"I do not think I will go to the theater to-night, Miss Johnston," she said. "My head aches. I will take this paper, if you will let me, and read it in my room for a little while, and then go to bed."
The actress assented, looking at her curiously, and Miss Wade passed down the dark stairs to her own room. There was a lamp on the table, which she lit, then she locked the door; and with that same red spot on each cheek, and that same bright light in each eye, sat down with the paper to read. But she only read one little paragraph among the advertisements, and that she read over and over, and over again. The paper was the Montreal True Witness, some two or three weeks old, and the paragraph ran thus:
"Information Wanted.—Of Philip Henderson or his heirs. When last heard from he was in New York, but is supposed to have gone to Canada. He or his descendants will hear of something to their great advantage by applying to John Darcy, Barrister-at-Law, Speckport."
CHAPTER XXII.
THE HEIRESS OF REDMON.
It is three days by steamer and rail-cars from New York to Speckport; but as steam never traveled half as fast as story-tellers, we are back there in three seconds. Dear, foggy Speckport, I salute thee!

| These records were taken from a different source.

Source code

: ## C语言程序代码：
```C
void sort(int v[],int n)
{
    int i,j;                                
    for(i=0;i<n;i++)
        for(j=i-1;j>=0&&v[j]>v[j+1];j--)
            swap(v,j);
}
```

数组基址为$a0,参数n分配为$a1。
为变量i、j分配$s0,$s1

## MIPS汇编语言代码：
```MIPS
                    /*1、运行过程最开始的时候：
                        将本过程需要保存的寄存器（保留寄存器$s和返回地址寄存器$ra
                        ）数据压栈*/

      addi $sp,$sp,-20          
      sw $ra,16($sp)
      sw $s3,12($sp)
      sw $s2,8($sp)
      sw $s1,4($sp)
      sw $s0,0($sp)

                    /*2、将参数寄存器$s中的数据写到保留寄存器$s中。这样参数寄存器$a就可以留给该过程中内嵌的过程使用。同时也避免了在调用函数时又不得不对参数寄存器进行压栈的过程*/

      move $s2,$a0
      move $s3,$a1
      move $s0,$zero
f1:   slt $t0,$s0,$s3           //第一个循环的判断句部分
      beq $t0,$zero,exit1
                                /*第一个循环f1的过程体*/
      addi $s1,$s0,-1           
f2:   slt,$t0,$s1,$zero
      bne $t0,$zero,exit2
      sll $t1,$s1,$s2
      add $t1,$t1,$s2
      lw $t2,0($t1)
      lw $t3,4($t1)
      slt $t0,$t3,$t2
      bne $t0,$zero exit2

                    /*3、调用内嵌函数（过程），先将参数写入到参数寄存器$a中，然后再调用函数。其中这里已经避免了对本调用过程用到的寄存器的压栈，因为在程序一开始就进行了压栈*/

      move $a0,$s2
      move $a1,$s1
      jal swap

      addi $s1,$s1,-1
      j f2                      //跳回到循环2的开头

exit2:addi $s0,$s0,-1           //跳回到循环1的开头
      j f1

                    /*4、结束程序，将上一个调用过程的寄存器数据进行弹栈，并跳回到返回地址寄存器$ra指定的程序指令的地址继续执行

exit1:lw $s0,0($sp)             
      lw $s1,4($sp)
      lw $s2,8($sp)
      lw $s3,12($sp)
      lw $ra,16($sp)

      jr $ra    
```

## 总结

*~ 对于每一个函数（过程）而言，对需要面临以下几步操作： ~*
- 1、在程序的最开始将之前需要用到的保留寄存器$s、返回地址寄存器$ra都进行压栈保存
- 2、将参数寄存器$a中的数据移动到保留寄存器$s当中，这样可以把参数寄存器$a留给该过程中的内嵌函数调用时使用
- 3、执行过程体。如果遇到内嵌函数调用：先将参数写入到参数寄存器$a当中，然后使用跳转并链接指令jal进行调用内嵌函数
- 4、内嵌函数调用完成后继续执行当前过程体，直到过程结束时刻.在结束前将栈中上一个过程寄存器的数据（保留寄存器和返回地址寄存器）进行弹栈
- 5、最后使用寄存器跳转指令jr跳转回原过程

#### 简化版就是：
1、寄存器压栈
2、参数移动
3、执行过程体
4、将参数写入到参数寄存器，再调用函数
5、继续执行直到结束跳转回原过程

In a grimy office, its floor freshly sprinkled, its windows open to admit the March-morning sunshine, in a leathern-covered armchair, before a littered table, Mr. Darcy, barrister-at-law, sits reading the morning paper. It is the "Daily Snorter," and pitches savagely into the "Weekly Spouter," whose editor and proprietor, under the sarcastic title of "Mickey," it mildly insinuates is an ignorant, blundering, bog-trotting ignoramus, who ought still to be in the wilds of Connemara planting potatoes, instead of undermining the liberty of this beloved province, and trampling the laws of society under his ruthless feet, by asserting, as he did yesterday, that a distinguished member of the Smasher party had been found lying drunk in Golden Row, and conveyed in that unhappy state to his residence in that aristocratic street, instead of to the watch-house, as he should. Much more than this the "Daily Snorter," the pet organ of the Smasher party, had to say, and the anathemas it fulminated against "that filthy sheet," the "Spouter," and its vulgar, blockheaded, addle-pated editor, was blood-curdling to peruse. Mr. Darcy was deep in it when the office door opened, and Mr. Val Blake lounged carelessly in. Mr. Darcy looked up with a nod and a laugh.
"Good morning, Blake! Fine day, isn't it? I am just reading this eulogy the 'Snorter' gives you."
"Yes," said Mr. Blake, mounting the back of a chair as if it were the back of a horse, and looking the picture of calm serenity. "Severe, is it? Who do you suppose I had a letter from last night?"